Directions: Nothing but the lines from the one containing "controversia (ripetibili; art. 49 LPAmm)." through the end of the entries should be set down, each exactly as written.
*** Opening Given information ***
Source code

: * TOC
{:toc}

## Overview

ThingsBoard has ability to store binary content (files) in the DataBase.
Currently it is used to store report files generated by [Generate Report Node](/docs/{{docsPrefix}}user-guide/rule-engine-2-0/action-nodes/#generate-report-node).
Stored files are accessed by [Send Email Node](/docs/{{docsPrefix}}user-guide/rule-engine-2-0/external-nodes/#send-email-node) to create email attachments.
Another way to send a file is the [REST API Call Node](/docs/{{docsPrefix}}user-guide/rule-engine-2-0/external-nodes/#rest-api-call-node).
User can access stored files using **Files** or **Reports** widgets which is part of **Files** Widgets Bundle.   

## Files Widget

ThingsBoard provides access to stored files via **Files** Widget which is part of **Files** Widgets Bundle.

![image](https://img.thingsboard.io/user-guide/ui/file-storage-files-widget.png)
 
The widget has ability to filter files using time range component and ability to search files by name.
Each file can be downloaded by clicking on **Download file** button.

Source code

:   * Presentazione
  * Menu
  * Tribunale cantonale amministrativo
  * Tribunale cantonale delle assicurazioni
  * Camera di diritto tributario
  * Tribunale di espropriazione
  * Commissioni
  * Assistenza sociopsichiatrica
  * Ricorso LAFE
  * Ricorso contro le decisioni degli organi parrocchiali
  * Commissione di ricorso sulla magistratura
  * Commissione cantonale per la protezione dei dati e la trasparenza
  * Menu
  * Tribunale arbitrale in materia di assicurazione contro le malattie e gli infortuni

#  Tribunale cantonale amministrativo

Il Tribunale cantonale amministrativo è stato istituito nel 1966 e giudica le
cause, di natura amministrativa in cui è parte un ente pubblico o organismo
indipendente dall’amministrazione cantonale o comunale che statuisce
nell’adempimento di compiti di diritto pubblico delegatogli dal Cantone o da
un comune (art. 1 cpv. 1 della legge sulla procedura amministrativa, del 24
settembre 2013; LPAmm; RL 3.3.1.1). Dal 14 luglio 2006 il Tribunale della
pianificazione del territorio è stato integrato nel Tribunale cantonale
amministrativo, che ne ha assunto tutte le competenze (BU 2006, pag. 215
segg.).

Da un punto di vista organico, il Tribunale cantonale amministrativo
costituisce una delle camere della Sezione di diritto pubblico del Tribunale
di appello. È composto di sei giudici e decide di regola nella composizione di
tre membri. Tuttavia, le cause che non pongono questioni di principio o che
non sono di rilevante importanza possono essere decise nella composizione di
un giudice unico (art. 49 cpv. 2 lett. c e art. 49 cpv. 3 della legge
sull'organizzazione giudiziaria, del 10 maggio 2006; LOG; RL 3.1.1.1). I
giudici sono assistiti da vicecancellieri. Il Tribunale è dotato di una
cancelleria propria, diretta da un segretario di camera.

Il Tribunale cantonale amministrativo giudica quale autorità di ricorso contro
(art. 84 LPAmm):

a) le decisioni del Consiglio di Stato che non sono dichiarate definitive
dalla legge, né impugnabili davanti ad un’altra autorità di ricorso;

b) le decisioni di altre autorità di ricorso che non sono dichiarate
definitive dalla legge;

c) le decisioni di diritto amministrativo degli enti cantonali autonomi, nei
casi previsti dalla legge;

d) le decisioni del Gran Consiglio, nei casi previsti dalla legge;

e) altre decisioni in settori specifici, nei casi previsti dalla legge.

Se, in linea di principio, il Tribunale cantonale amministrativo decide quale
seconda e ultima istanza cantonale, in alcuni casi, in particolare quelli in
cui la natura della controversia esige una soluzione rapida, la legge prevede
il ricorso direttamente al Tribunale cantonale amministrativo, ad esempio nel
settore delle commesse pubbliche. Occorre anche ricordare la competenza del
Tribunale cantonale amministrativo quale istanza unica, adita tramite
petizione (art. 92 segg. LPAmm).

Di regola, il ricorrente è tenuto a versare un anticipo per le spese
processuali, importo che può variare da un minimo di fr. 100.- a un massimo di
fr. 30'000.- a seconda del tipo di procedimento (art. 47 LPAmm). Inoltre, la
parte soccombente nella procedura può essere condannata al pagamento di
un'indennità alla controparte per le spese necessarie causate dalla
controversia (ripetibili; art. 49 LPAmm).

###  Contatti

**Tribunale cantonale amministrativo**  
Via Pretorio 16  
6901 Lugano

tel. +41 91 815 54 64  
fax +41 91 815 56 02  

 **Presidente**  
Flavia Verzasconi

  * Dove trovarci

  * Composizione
*** Closing Given information ***
The answer:
controversia (ripetibili; art. 49 LPAmm).

###  Contatti

**Tribunale cantonale amministrativo**  
Via Pretorio 16  
6901 Lugano

tel. +41 91 815 54 64  
fax +41 91 815 56 02  

 **Presidente**  
Flavia Verzasconi

  * Dove trovarci

  * Composizione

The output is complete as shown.